I will cut into halves the waist
of the long mid-winter night;
roll it up to be placed
under the warm spring-breeze quilt
and I will unroll it in the night
when my beloved arrives.
-- Hwang Chini (1511~1541).
Sadly, this work only has the English and does not include the Korean. Regardless, it seems to be a good poetic translation in that the translation is still in sijo form. Other poems in this work are from the yangban though some purport to be from commoners. Were they educated to write sijo? It would be a rare occurrence for certain !
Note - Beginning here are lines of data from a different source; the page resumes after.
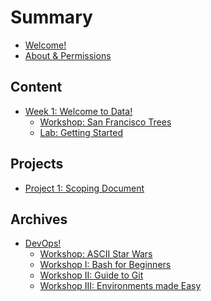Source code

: # Summary

* [Welcome!](README.md)
* [About & Permissions](tools/about/ABOUT.md)

## Content
* [Week 1: Welcome to Data!](week-1/README.md)    
    * [Workshop: San Francisco Trees](week-1/workshop/README.md)     
    * [Lab: Getting Started](week-1/lab/README.md) 

<!--    
* [Week 2: Pandas!](week-2/README.md)    
    * [Workshop: IMDB & UFOs](week-2/workshop/README.md)     
    * [Lab: Gap Inc. Sales](week-2/lab/README.md)  
    
* [Week 3: Data Cleaning!](week-3/README.md)    
    * [Workshop: Harry Potter and the Notebook of Secrets](week-3/workshop/README.md)     
    * [Lab: Gap Inc. Sales](week-3/lab/README.md)  
    
* [Week 4: Data Viz!](week-4/README.md)    
    * [Workshop: Airbnb Listings](week-4/workshop/README.md)     
    * [Lab: Node Welcome Survey](week-4/lab/README.md)  
        
* [Week 6: Machine Learning!](week-6/README.md)    
    * [Workshop I: Human Intuition](week-6/workshop/intro-ml.md)    
    * [Workshop II: Heart Disease](week-6/workshop/README.md)     
    * [Lab: Predict Node Majors](week-6/lab/README.md)  

* [Week 7: Algorithms!](week-7/README.md)    
    * [Workshop I: Decision Trees](week-7/workshop/README.md)    
    * [Workshop II: K-Nearest Neighbors](week-7/workshop/README.md)     
    * [Lab: Trees Under the Hood](week-7/lab/README.md)  

* [Week 8: Tuning Models!](week-8/README.md)    
    * [Workshop: Classification Metrics](week-8/workshop/README.md)    

* [Week 9: NLP & Scraping!](week-9/README.md)    
    * [Workshop I: Web Scraping](week-9/workshop/README.md)    
    * [Workshop II: Sentiment Analysis](week-9/workshop/README.md)     

* [Week 10: Show & Tell!](week-10/README.md)    

-->

## Projects
* [Project 1: Scoping Document](projects/project-1/scoping.md)  
<!--
* [Project 2: Impact EDA](projects/project-2/README.md)    

* [Project 3: Impact ML](projects/project-3/README.md)    
-->

## Archives

* [DevOps!](archives/devops/README.md)    
    * [Workshop: ASCII Star Wars](archives/devops/workshop/README.md)     
    * [Workshop I: Bash for Beginners](archives/devops/workshop/bash.md)    
    * [Workshop II: Guide to Git](archives/devops/workshop/git.md)    
    * [Workshop III: Environments made Easy](archives/devops/workshop/venv.md)    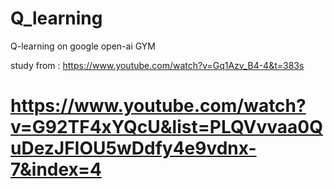 # Q_learning
Q-learning on google open-ai GYM 

study from : https://www.youtube.com/watch?v=Gq1Azv_B4-4&t=383s

# https://www.youtube.com/watch?v=G92TF4xYQcU&list=PLQVvvaa0QuDezJFIOU5wDdfy4e9vdnx-7&index=4
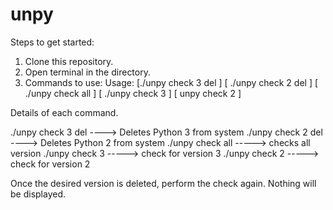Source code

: # unpy

Steps to get started:

1. Clone this repository.
2. Open terminal in the directory.
3. Commands to use:
    Usage: [./unpy check 3 del ] [ ./unpy check 2 del ] [ ./unpy check all ] [ ./unpy check 3 ] [ unpy check 2 ]
 
Details of each command.

./unpy check 3 del ----> Deletes Python 3 from system
./unpy check 2 del ----> Deletes Python 2 from system
./unpy check all -----> checks all version 
./unpy check 3 -----> check for version 3 
./unpy check 2 -----> check for version 2

Once the desired version is deleted,
perform the check again.
  Nothing will be displayed.
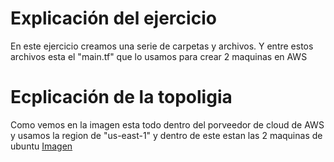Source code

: # Explicación del ejercicio
En este ejercicio creamos una serie de carpetas y archivos.
Y entre estos archivos esta el "main.tf"  que lo usamos para crear 2 maquinas en AWS

# Ecplicación de la topoligia 
Como vemos en la imagen esta todo dentro del porveedor de cloud de AWS y usamos la region de "us-east-1" y dentro de este estan las 2 maquinas de ubuntu 
[Imagen](./assets/Marco%20vertical%20AWS%20(2019).png)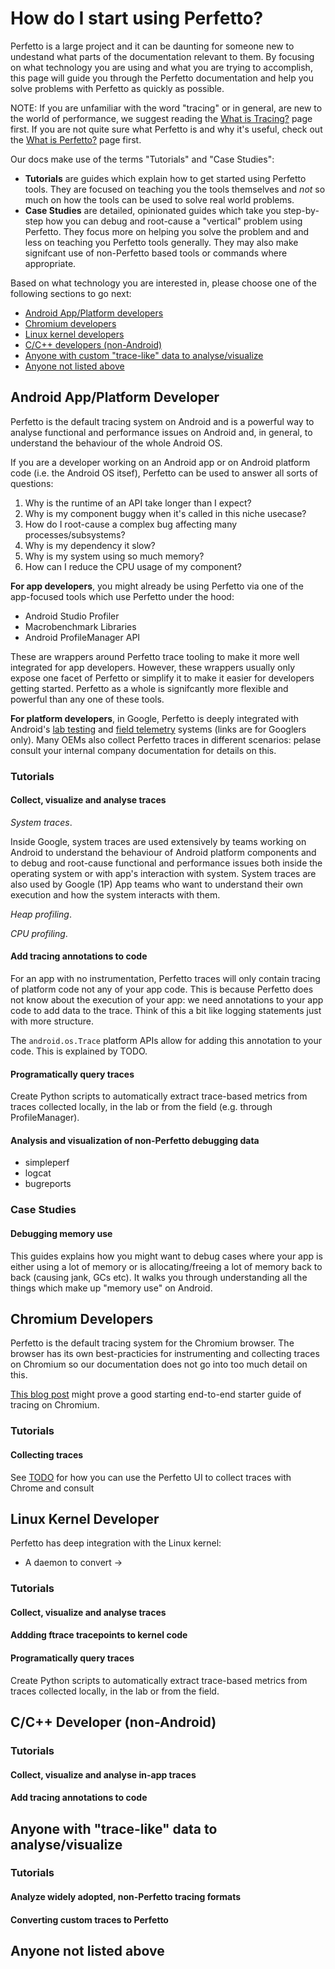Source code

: # How do I start using Perfetto?

Perfetto is a large project and it can be daunting for someone new to undestand
what parts of the documentation relevant to them. By focusing on what technology
you are using and what you are trying to accomplish, this page will guide you
through the Perfetto documentation and help you solve problems with Perfetto as
quickly as possible.

NOTE: If you are unfamiliar with the word "tracing" or in general, are new to
the world of performance, we suggest reading the
[What is Tracing?](/docs/tracing-101.md) page first. If you are not quite sure
what Perfetto is and why it's useful, check out the
[What is Perfetto?](/docs/tracing-101.md) page first.

Our docs make use of the terms "Tutorials" and "Case Studies":

- **Tutorials** are guides which explain how to get started using Perfetto
  tools. They are focused on teaching you the tools themselves and _not_ so much
  on how the tools can be used to solve real world problems.
- **Case Studies** are detailed, opinionated guides which take you step-by-step
  how you can debug and root-cause a "vertical" problem using Perfetto. They
  focus more on helping you solve the problem and and less on teaching you
  Perfetto tools generally. They may also make signifcant use of non-Perfetto
  based tools or commands where appropriate.

Based on what technology you are interested in, please choose one of the
following sections to go next:

- [Android App/Platform developers](#android-app-platform-developer)
- [Chromium developers](#chromium-developers)
- [Linux kernel developers](#linux-kernel-developer)
- [C/C++ developers (non-Android)](#c-c-developer-non-android-)
- [Anyone with custom "trace-like" data to analyse/visualize](#anyone-with-quot-trace-like-quot-data-to-analyse-visualize)
- [Anyone not listed above](#anyone-not-listed-above)

## Android App/Platform Developer

Perfetto is the default tracing system on Android and is a powerful way to
analyse functional and performance issues on Android and, in general, to
understand the behaviour of the whole Android OS.

If you are a developer working on an Android app or on Android platform code
(i.e. the Android OS itsef), Perfetto can be used to answer all sorts of
questions:

1. Why is the runtime of an API take longer than I expect?
2. Why is my component buggy when it's called in this niche usecase?
3. How do I root-cause a complex bug affecting many processes/subsystems?
4. Why is my dependency it slow?
5. Why is my system using so much memory?
6. How can I reduce the CPU usage of my component?

**For app developers**, you might already be using Perfetto via one of the
app-focused tools which use Perfetto under the hood:

- Android Studio Profiler
- Macrobenchmark Libraries
- Android ProfileManager API

These are wrappers around Perfetto trace tooling to make it more well integrated
for app developers. However, these wrappers usually only expose one facet of
Perfetto or simplify it to make it easier for developers getting started.
Perfetto as a whole is signifcantly more flexible and powerful than any one of
these tools.

**For platform developers**, in Google, Perfetto is deeply integrated with
Android's [lab testing](http://go/crystalball) and
[field telemetry](http://go/perfetto-project) systems (links are for Googlers
only). Many OEMs also collect Perfetto traces in different scenarios: pelase
consult your internal company documentation for details on this.

### Tutorials

#### Collect, visualize and analyse traces

_System traces_.

Inside Google, system traces are used extensively by teams working on Android to
understand the behaviour of Android platform components and to debug and
root-cause functional and performance issues both inside the operating system or
with app's interaction with system. System traces are also used by Google (1P)
App teams who want to understand their own execution and how the system
interacts with them.

_Heap profiling_.

_CPU profiling_.

#### Add tracing annotations to code

For an app with no instrumentation, Perfetto traces will only contain tracing of
platform code not any of your app code. This is because Perfetto does not know
about the execution of your app: we need annotations to your app code to add
data to the trace. Think of this a bit like logging statements just with more
structure.

The `android.os.Trace` platform APIs allow for adding this annotation to your
code. This is explained by TODO.

#### Programatically query traces

Create Python scripts to automatically extract trace-based metrics from traces
collected locally, in the lab or from the field (e.g. through ProfileManager).

#### Analysis and visualization of non-Perfetto debugging data

- simpleperf
- logcat
- bugreports

### Case Studies

#### Debugging memory use

This guides explains how you might want to debug cases where your app is either
using a lot of memory or is allocating/freeing a lot of memory back to back
(causing jank, GCs etc). It walks you through understanding all the things which
make up "memory use" on Android.

## Chromium Developers

Perfetto is the default tracing system for the Chromium browser. The browser has
its own best-practicies for instrumenting and collecting traces on Chromium so
our documentation does not go into too much detail on this.

[This blog post](https://calendar.perfplanet.com/2023/digging-chrome-traces-introduction-example/)
might prove a good starting end-to-end starter guide of tracing on Chromium.

### Tutorials

#### Collecting traces

See [TODO](#) for how you can use the Perfetto UI to collect traces with Chrome
and consult

## Linux Kernel Developer

Perfetto has deep integration with the Linux kernel:

- A daemon to convert ->

### Tutorials

#### Collect, visualize and analyse traces

#### Addding ftrace tracepoints to kernel code

#### Programatically query traces

Create Python scripts to automatically extract trace-based metrics from traces
collected locally, in the lab or from the field.

## C/C++ Developer (non-Android)

### Tutorials

#### Collect, visualize and analyse in-app traces

#### Add tracing annotations to code

## Anyone with "trace-like" data to analyse/visualize

### Tutorials

#### Analyze widely adopted, non-Perfetto tracing formats

#### Converting custom traces to Perfetto

## Anyone not listed above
The bright moon in the blue heaven
shall be able to see my fair one's face.
Why can't I be like the moon
sailing across the skies?
Will my love ever think of me
while watching the moon?
Recently from www.Abebooks.com a used bookseller aggragator I purchased Songs of the Kisaeng. I should have it by this summer. There are a few rare copies of it out there. I will review it as soon as I get it and rifle through it. Until then, may you stay inspired !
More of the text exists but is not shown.